Arrival and Coffee: 9:30 - 10:00
Session 1: 10:00 - 12:15
David Sands (Chalmers University of Technology, Sweden)
Controlled Downgrading based on Intransitive (Non)Interference
Adriana Compagnoni (Stevens Institute of Technology)
Correspondence assertions for process
synchronization in concurrent communications
Mukund Raghavachari (IBM T.J. Watson Research Center)
XJ: The Integration of XML and Java
Lunch: 12:30 - 1:55
Business meeting: 1:55 - 2:00
Session 2: 2:00 - 3:30
Andrew W. Appel (Princeton University)
Foundational Proof-Carrying Code version 2003
Rahul Agarwal (SUNY Stony Brook)
Type Inference for Parameterized Race-Free Java
Joint work with Heiko Mantel, ETH Zurich
Abstract: High-level specification of patterns of communications such as protocols can be modeled elegantly by means of session types. However, a number of examples suggest that session types fall short when finer precision on protocol specification is required. In order to increase the expressiveness of session types, we appeal to the theory of correspondence assertions. The resulting type discipline augments the types of long term channels with effects and thus yields types which may depend on messages read/written earlier within the same session. We prove that evaluation preserves typability and that well-typed processes are safe. Also, we illustrate how the resulting theory allows us to address the shortcomings present in the pure theory of session types.
This is joint work with Eduardo Bonelli and Elsa Gunter.
Abstract: The importance of XML in data integration has led to several efforts to simplify the development of programs that operate on XML data. A common goal of these efforts is to provide higher-level support for XML in programming languages. The subject of this paper is XJ, a research language that integrates XML as a first-class construct into Java. The design goals of XJ distinguish it from other projects that integrate XML into programming languages --- specifically, XJ supports in-place updates of XML data, thus making the composed language truly imperative, and it adheres to XML standards such as XML Schema and XPath.

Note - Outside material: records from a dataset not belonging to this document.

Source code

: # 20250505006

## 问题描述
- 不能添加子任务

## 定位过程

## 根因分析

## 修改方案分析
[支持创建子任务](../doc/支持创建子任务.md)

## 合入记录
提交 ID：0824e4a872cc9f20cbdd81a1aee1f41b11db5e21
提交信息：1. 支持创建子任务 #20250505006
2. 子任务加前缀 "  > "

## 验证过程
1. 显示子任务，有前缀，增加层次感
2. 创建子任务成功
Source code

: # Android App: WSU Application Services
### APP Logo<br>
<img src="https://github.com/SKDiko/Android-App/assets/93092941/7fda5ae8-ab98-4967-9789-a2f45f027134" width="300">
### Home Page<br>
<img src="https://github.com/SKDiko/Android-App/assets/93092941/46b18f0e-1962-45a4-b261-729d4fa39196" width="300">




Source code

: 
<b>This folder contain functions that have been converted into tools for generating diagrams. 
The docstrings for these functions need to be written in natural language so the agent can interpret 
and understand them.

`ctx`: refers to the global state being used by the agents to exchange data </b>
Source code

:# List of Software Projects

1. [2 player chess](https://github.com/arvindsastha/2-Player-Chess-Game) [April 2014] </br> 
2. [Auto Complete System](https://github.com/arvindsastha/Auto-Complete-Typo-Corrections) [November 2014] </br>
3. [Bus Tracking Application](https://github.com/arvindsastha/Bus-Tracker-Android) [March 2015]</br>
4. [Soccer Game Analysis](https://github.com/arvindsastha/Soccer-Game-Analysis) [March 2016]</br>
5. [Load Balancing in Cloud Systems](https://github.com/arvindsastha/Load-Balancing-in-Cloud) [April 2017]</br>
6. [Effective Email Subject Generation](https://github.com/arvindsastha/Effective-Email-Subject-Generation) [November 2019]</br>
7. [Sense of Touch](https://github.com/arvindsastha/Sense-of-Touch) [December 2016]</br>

Abstract: Can one formally prove useful properties of real programs? And if so, would it be worth the trouble?
These questions have been asked for 40 years. By 1980, the answers were fairly clearly established: No, and No.
In the last two decades that there has been enough progress in programming-language design, programming-language semantics, and automated theorem proving, to produce at least one domain in which the answers are Yes, and Yes.
The Foundational Proof-Carrying Code project at Princeton is an attempt to specify, prove, and check safety properties of machine-language programs, in a scalable way that can be useful in the real world. I'll explain our approach.
Abstract: We study the type system introduced by Boyapati and Rinard in their paper ``A Parameterized Type System for Race-Free Java Programs'' and try to infer the extra annotations, i.e., the lock types needed by the PRFJ typechecker to determine if the program is race free or not. Boyapati and Rinard use default types and infer local variable owners to automatically annotate some of the lock types, but in practice, the programmer still needs to annotate on the order of 1 in every 25 lines of code. We try to do a more exhaustive annotation of the code. Static inference of annotations requires an expensive points-to and locks-held analysis, so we use runtime techniques, based on the lockset algorithm, in conjunction with some static analysis to infer the lock types.
This is joint work with Scott Stoller.